___ GIVEN RECORDS
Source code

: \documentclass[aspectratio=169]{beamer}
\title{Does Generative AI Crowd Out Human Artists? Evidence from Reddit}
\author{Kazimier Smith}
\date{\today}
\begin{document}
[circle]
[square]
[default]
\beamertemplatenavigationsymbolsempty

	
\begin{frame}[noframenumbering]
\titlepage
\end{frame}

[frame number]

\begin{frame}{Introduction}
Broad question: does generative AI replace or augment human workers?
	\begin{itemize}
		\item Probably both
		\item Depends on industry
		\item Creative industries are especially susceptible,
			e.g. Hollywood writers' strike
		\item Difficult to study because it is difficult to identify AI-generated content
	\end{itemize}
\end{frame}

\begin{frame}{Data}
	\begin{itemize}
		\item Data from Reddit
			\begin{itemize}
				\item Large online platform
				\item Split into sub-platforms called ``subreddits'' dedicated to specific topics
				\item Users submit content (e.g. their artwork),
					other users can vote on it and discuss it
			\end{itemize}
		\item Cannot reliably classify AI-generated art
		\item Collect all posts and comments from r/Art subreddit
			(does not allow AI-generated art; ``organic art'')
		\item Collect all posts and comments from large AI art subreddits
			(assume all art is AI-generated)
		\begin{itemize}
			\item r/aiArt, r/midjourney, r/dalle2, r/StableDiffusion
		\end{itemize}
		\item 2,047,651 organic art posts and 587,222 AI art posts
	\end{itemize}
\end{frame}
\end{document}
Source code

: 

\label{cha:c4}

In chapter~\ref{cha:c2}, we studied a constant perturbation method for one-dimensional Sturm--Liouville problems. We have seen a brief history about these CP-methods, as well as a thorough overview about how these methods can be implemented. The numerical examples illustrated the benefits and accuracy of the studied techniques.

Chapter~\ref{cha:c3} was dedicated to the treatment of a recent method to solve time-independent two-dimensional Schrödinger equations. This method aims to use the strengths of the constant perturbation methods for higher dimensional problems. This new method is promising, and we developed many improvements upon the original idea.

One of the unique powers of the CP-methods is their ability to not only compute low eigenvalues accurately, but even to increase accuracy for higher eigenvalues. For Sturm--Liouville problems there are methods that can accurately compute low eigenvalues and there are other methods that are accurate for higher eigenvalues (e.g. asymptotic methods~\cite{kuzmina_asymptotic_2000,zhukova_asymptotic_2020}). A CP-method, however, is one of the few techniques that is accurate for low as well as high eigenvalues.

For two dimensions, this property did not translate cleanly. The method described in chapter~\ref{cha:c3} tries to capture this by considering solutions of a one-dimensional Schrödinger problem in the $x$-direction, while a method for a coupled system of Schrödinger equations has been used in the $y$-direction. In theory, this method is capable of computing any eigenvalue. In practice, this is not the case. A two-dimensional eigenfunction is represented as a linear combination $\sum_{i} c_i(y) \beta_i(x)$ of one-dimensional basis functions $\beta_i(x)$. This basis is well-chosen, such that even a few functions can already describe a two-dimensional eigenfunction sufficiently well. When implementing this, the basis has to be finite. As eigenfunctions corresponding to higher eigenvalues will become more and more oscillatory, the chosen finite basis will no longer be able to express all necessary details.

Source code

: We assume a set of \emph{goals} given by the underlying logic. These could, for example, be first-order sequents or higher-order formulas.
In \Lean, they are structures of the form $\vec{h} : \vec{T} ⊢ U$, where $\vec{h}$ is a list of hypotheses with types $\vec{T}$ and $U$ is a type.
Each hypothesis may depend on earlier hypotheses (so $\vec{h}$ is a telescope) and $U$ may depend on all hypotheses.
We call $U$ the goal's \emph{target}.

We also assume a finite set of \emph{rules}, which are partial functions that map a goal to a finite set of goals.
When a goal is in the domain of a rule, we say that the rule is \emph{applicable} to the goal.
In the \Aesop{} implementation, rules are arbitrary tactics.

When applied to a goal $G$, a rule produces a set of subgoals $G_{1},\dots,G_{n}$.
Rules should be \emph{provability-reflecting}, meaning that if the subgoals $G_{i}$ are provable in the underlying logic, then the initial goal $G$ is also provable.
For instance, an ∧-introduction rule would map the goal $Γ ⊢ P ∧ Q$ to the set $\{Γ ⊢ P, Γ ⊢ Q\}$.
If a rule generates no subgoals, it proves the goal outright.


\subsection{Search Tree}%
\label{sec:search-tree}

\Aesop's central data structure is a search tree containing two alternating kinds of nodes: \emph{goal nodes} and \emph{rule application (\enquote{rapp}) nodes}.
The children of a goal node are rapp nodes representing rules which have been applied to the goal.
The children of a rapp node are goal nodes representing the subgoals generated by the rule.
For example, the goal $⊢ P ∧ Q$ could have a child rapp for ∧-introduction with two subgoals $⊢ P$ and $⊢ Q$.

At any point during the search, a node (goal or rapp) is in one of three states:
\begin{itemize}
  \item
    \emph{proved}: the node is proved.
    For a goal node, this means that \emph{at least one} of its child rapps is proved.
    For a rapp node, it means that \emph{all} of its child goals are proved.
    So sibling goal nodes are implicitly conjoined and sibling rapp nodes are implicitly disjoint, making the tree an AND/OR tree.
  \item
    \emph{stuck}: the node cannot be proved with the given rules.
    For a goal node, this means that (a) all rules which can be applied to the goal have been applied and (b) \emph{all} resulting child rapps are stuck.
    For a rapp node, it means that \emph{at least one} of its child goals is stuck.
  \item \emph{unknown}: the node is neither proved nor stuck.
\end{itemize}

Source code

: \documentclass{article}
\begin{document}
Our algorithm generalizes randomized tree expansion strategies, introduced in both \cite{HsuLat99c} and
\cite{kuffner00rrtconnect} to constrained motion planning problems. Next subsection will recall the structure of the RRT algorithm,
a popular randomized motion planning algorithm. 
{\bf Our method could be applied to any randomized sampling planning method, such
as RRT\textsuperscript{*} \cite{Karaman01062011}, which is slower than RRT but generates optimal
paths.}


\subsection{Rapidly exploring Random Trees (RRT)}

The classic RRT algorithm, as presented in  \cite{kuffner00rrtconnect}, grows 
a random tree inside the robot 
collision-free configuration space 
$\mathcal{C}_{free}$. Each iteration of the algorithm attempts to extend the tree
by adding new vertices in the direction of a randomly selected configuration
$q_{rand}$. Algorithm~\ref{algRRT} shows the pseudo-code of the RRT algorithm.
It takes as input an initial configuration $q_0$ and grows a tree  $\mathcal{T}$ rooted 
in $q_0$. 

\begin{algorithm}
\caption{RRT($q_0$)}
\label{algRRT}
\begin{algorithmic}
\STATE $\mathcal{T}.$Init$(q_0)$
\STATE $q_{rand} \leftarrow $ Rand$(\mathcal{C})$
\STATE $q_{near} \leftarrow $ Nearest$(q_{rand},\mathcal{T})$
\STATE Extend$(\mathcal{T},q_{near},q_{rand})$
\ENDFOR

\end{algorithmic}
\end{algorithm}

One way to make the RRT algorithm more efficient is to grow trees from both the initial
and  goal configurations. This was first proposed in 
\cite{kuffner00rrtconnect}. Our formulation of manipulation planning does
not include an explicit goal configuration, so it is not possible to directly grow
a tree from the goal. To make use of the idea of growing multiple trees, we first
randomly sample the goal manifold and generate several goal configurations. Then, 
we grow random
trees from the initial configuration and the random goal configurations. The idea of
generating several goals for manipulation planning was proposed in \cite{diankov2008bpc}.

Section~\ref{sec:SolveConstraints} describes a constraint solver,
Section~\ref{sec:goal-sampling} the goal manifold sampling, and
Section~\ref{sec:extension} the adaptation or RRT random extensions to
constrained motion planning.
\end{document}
______
◆ **HOW TO COMPLETE THIS TASK**
Repeat every line of the data, exactly and in full.

◆ **WORKED SOLUTION**
Source code

: \documentclass[aspectratio=169]{beamer}
\title{Does Generative AI Crowd Out Human Artists? Evidence from Reddit}
\author{Kazimier Smith}
\date{\today}
\begin{document}
[circle]
[square]
[default]
\beamertemplatenavigationsymbolsempty

	
\begin{frame}[noframenumbering]
\titlepage
\end{frame}

[frame number]

\begin{frame}{Introduction}
Broad question: does generative AI replace or augment human workers?
	\begin{itemize}
		\item Probably both
		\item Depends on industry
		\item Creative industries are especially susceptible,
			e.g. Hollywood writers' strike
		\item Difficult to study because it is difficult to identify AI-generated content
	\end{itemize}
\end{frame}

\begin{frame}{Data}
	\begin{itemize}
		\item Data from Reddit
			\begin{itemize}
				\item Large online platform
				\item Split into sub-platforms called ``subreddits'' dedicated to specific topics
				\item Users submit content (e.g. their artwork),
					other users can vote on it and discuss it
			\end{itemize}
		\item Cannot reliably classify AI-generated art
		\item Collect all posts and comments from r/Art subreddit
			(does not allow AI-generated art; ``organic art'')
		\item Collect all posts and comments from large AI art subreddits
			(assume all art is AI-generated)
		\begin{itemize}
			\item r/aiArt, r/midjourney, r/dalle2, r/StableDiffusion
		\end{itemize}
		\item 2,047,651 organic art posts and 587,222 AI art posts
	\end{itemize}
\end{frame}
\end{document}
Source code

: 

\label{cha:c4}

In chapter~\ref{cha:c2}, we studied a constant perturbation method for one-dimensional Sturm--Liouville problems. We have seen a brief history about these CP-methods, as well as a thorough overview about how these methods can be implemented. The numerical examples illustrated the benefits and accuracy of the studied techniques.

Chapter~\ref{cha:c3} was dedicated to the treatment of a recent method to solve time-independent two-dimensional Schrödinger equations. This method aims to use the strengths of the constant perturbation methods for higher dimensional problems. This new method is promising, and we developed many improvements upon the original idea.

One of the unique powers of the CP-methods is their ability to not only compute low eigenvalues accurately, but even to increase accuracy for higher eigenvalues. For Sturm--Liouville problems there are methods that can accurately compute low eigenvalues and there are other methods that are accurate for higher eigenvalues (e.g. asymptotic methods~\cite{kuzmina_asymptotic_2000,zhukova_asymptotic_2020}). A CP-method, however, is one of the few techniques that is accurate for low as well as high eigenvalues.

For two dimensions, this property did not translate cleanly. The method described in chapter~\ref{cha:c3} tries to capture this by considering solutions of a one-dimensional Schrödinger problem in the $x$-direction, while a method for a coupled system of Schrödinger equations has been used in the $y$-direction. In theory, this method is capable of computing any eigenvalue. In practice, this is not the case. A two-dimensional eigenfunction is represented as a linear combination $\sum_{i} c_i(y) \beta_i(x)$ of one-dimensional basis functions $\beta_i(x)$. This basis is well-chosen, such that even a few functions can already describe a two-dimensional eigenfunction sufficiently well. When implementing this, the basis has to be finite. As eigenfunctions corresponding to higher eigenvalues will become more and more oscillatory, the chosen finite basis will no longer be able to express all necessary details.

Source code

: We assume a set of \emph{goals} given by the underlying logic. These could, for example, be first-order sequents or higher-order formulas.
In \Lean, they are structures of the form $\vec{h} : \vec{T} ⊢ U$, where $\vec{h}$ is a list of hypotheses with types $\vec{T}$ and $U$ is a type.
Each hypothesis may depend on earlier hypotheses (so $\vec{h}$ is a telescope) and $U$ may depend on all hypotheses.
We call $U$ the goal's \emph{target}.

We also assume a finite set of \emph{rules}, which are partial functions that map a goal to a finite set of goals.
When a goal is in the domain of a rule, we say that the rule is \emph{applicable} to the goal.
In the \Aesop{} implementation, rules are arbitrary tactics.

When applied to a goal $G$, a rule produces a set of subgoals $G_{1},\dots,G_{n}$.
Rules should be \emph{provability-reflecting}, meaning that if the subgoals $G_{i}$ are provable in the underlying logic, then the initial goal $G$ is also provable.
For instance, an ∧-introduction rule would map the goal $Γ ⊢ P ∧ Q$ to the set $\{Γ ⊢ P, Γ ⊢ Q\}$.
If a rule generates no subgoals, it proves the goal outright.


\subsection{Search Tree}%
\label{sec:search-tree}

\Aesop's central data structure is a search tree containing two alternating kinds of nodes: \emph{goal nodes} and \emph{rule application (\enquote{rapp}) nodes}.
The children of a goal node are rapp nodes representing rules which have been applied to the goal.
The children of a rapp node are goal nodes representing the subgoals generated by the rule.
For example, the goal $⊢ P ∧ Q$ could have a child rapp for ∧-introduction with two subgoals $⊢ P$ and $⊢ Q$.

At any point during the search, a node (goal or rapp) is in one of three states:
\begin{itemize}
  \item
    \emph{proved}: the node is proved.
    For a goal node, this means that \emph{at least one} of its child rapps is proved.
    For a rapp node, it means that \emph{all} of its child goals are proved.
    So sibling goal nodes are implicitly conjoined and sibling rapp nodes are implicitly disjoint, making the tree an AND/OR tree.
  \item
    \emph{stuck}: the node cannot be proved with the given rules.
    For a goal node, this means that (a) all rules which can be applied to the goal have been applied and (b) \emph{all} resulting child rapps are stuck.
    For a rapp node, it means that \emph{at least one} of its child goals is stuck.
  \item \emph{unknown}: the node is neither proved nor stuck.
\end{itemize}

Source code

: \documentclass{article}
\begin{document}
Our algorithm generalizes randomized tree expansion strategies, introduced in both \cite{HsuLat99c} and
\cite{kuffner00rrtconnect} to constrained motion planning problems. Next subsection will recall the structure of the RRT algorithm,
a popular randomized motion planning algorithm. 
{\bf Our method could be applied to any randomized sampling planning method, such
as RRT\textsuperscript{*} \cite{Karaman01062011}, which is slower than RRT but generates optimal
paths.}


\subsection{Rapidly exploring Random Trees (RRT)}

The classic RRT algorithm, as presented in  \cite{kuffner00rrtconnect}, grows 
a random tree inside the robot 
collision-free configuration space 
$\mathcal{C}_{free}$. Each iteration of the algorithm attempts to extend the tree
by adding new vertices in the direction of a randomly selected configuration
$q_{rand}$. Algorithm~\ref{algRRT} shows the pseudo-code of the RRT algorithm.
It takes as input an initial configuration $q_0$ and grows a tree  $\mathcal{T}$ rooted 
in $q_0$. 

\begin{algorithm}
\caption{RRT($q_0$)}
\label{algRRT}
\begin{algorithmic}
\STATE $\mathcal{T}.$Init$(q_0)$
\STATE $q_{rand} \leftarrow $ Rand$(\mathcal{C})$
\STATE $q_{near} \leftarrow $ Nearest$(q_{rand},\mathcal{T})$
\STATE Extend$(\mathcal{T},q_{near},q_{rand})$
\ENDFOR

\end{algorithmic}
\end{algorithm}

One way to make the RRT algorithm more efficient is to grow trees from both the initial
and  goal configurations. This was first proposed in 
\cite{kuffner00rrtconnect}. Our formulation of manipulation planning does
not include an explicit goal configuration, so it is not possible to directly grow
a tree from the goal. To make use of the idea of growing multiple trees, we first
randomly sample the goal manifold and generate several goal configurations. Then, 
we grow random
trees from the initial configuration and the random goal configurations. The idea of
generating several goals for manipulation planning was proposed in \cite{diankov2008bpc}.

Section~\ref{sec:SolveConstraints} describes a constraint solver,
Section~\ref{sec:goal-sampling} the goal manifold sampling, and
Section~\ref{sec:extension} the adaptation or RRT random extensions to
constrained motion planning.
\end{document}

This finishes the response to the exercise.